Restate the following entries exactly. Keep the pictures out.
Start of Block
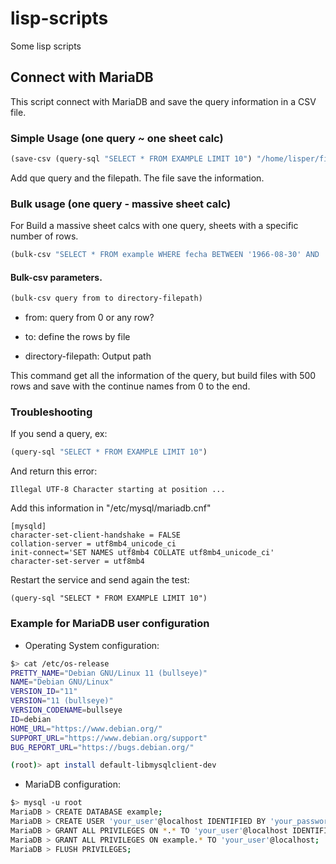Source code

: # lisp-scripts
Some lisp scripts

## Connect with MariaDB

This script connect with MariaDB and save the query information in a CSV file.

### Simple Usage (one query ~ one sheet calc)

```lisp
(save-csv (query-sql "SELECT * FROM EXAMPLE LIMIT 10") "/home/lisper/first_10.csv")
```

Add que query and the filepath. The file save the information.


### Bulk usage (one query - massive sheet calc)

For Build a massive sheet calcs with one query, sheets with a specific number of rows.

```lisp
(bulk-csv "SELECT * FROM example WHERE fecha BETWEEN '1966-08-30' AND '1976-08-30'" 0 500 "/home/lisper/output-sheets")
```

#### Bulk-csv parameters.

```lisp
(bulk-csv query from to directory-filepath)
```

* from: query from 0 or any row?

* to: define the rows by file

* directory-filepath: Output path


This command get all the information of the query, but build files with 500 rows and save with the continue names from 0 to the end.

### Troubleshooting

If you send a query, ex:

```lisp
(query-sql "SELECT * FROM EXAMPLE LIMIT 10")
```

And return this error:

```
Illegal UTF-8 Character starting at position ...
```

Add this information in "/etc/mysql/mariadb.cnf"

```
[mysqld]
character-set-client-handshake = FALSE
collation-server = utf8mb4_unicode_ci
init-connect='SET NAMES utf8mb4 COLLATE utf8mb4_unicode_ci'
character-set-server = utf8mb4
```


Restart the service and send again the test:

```
(query-sql "SELECT * FROM EXAMPLE LIMIT 10")
```

### Example for MariaDB user configuration

* Operating System configuration:

```bash
$> cat /etc/os-release
PRETTY_NAME="Debian GNU/Linux 11 (bullseye)"
NAME="Debian GNU/Linux"
VERSION_ID="11"
VERSION="11 (bullseye)"
VERSION_CODENAME=bullseye
ID=debian
HOME_URL="https://www.debian.org/"
SUPPORT_URL="https://www.debian.org/support"
BUG_REPORT_URL="https://bugs.debian.org/"

(root)> apt install default-libmysqlclient-dev
```

* MariaDB configuration:

```bash
$> mysql -u root
MariaDB > CREATE DATABASE example;
MariaDB > CREATE USER 'your_user'@localhost IDENTIFIED BY 'your_password';
MariaDB > GRANT ALL PRIVILEGES ON *.* TO 'your_user'@localhost IDENTIFIED BY 'your_password';
MariaDB > GRANT ALL PRIVILEGES ON example.* TO 'your_user'@localhost;
MariaDB > FLUSH PRIVILEGES;
```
End of Block
### RESPONSE
Source code

: # lisp-scripts
Some lisp scripts

## Connect with MariaDB

This script connect with MariaDB and save the query information in a CSV file.

### Simple Usage (one query ~ one sheet calc)

```lisp
(save-csv (query-sql "SELECT * FROM EXAMPLE LIMIT 10") "/home/lisper/first_10.csv")
```

Add que query and the filepath. The file save the information.


### Bulk usage (one query - massive sheet calc)

For Build a massive sheet calcs with one query, sheets with a specific number of rows.

```lisp
(bulk-csv "SELECT * FROM example WHERE fecha BETWEEN '1966-08-30' AND '1976-08-30'" 0 500 "/home/lisper/output-sheets")
```

#### Bulk-csv parameters.

```lisp
(bulk-csv query from to directory-filepath)
```

* from: query from 0 or any row?

* to: define the rows by file

* directory-filepath: Output path


This command get all the information of the query, but build files with 500 rows and save with the continue names from 0 to the end.

### Troubleshooting

If you send a query, ex:

```lisp
(query-sql "SELECT * FROM EXAMPLE LIMIT 10")
```

And return this error:

```
Illegal UTF-8 Character starting at position ...
```

Add this information in "/etc/mysql/mariadb.cnf"

```
[mysqld]
character-set-client-handshake = FALSE
collation-server = utf8mb4_unicode_ci
init-connect='SET NAMES utf8mb4 COLLATE utf8mb4_unicode_ci'
character-set-server = utf8mb4
```


Restart the service and send again the test:

```
(query-sql "SELECT * FROM EXAMPLE LIMIT 10")
```

### Example for MariaDB user configuration

* Operating System configuration:

```bash
$> cat /etc/os-release
PRETTY_NAME="Debian GNU/Linux 11 (bullseye)"
NAME="Debian GNU/Linux"
VERSION_ID="11"
VERSION="11 (bullseye)"
VERSION_CODENAME=bullseye
ID=debian
HOME_URL="https://www.debian.org/"
SUPPORT_URL="https://www.debian.org/support"
BUG_REPORT_URL="https://bugs.debian.org/"

(root)> apt install default-libmysqlclient-dev
```

* MariaDB configuration:

```bash
$> mysql -u root
MariaDB > CREATE DATABASE example;
MariaDB > CREATE USER 'your_user'@localhost IDENTIFIED BY 'your_password';
MariaDB > GRANT ALL PRIVILEGES ON *.* TO 'your_user'@localhost IDENTIFIED BY 'your_password';
MariaDB > GRANT ALL PRIVILEGES ON example.* TO 'your_user'@localhost;
MariaDB > FLUSH PRIVILEGES;
```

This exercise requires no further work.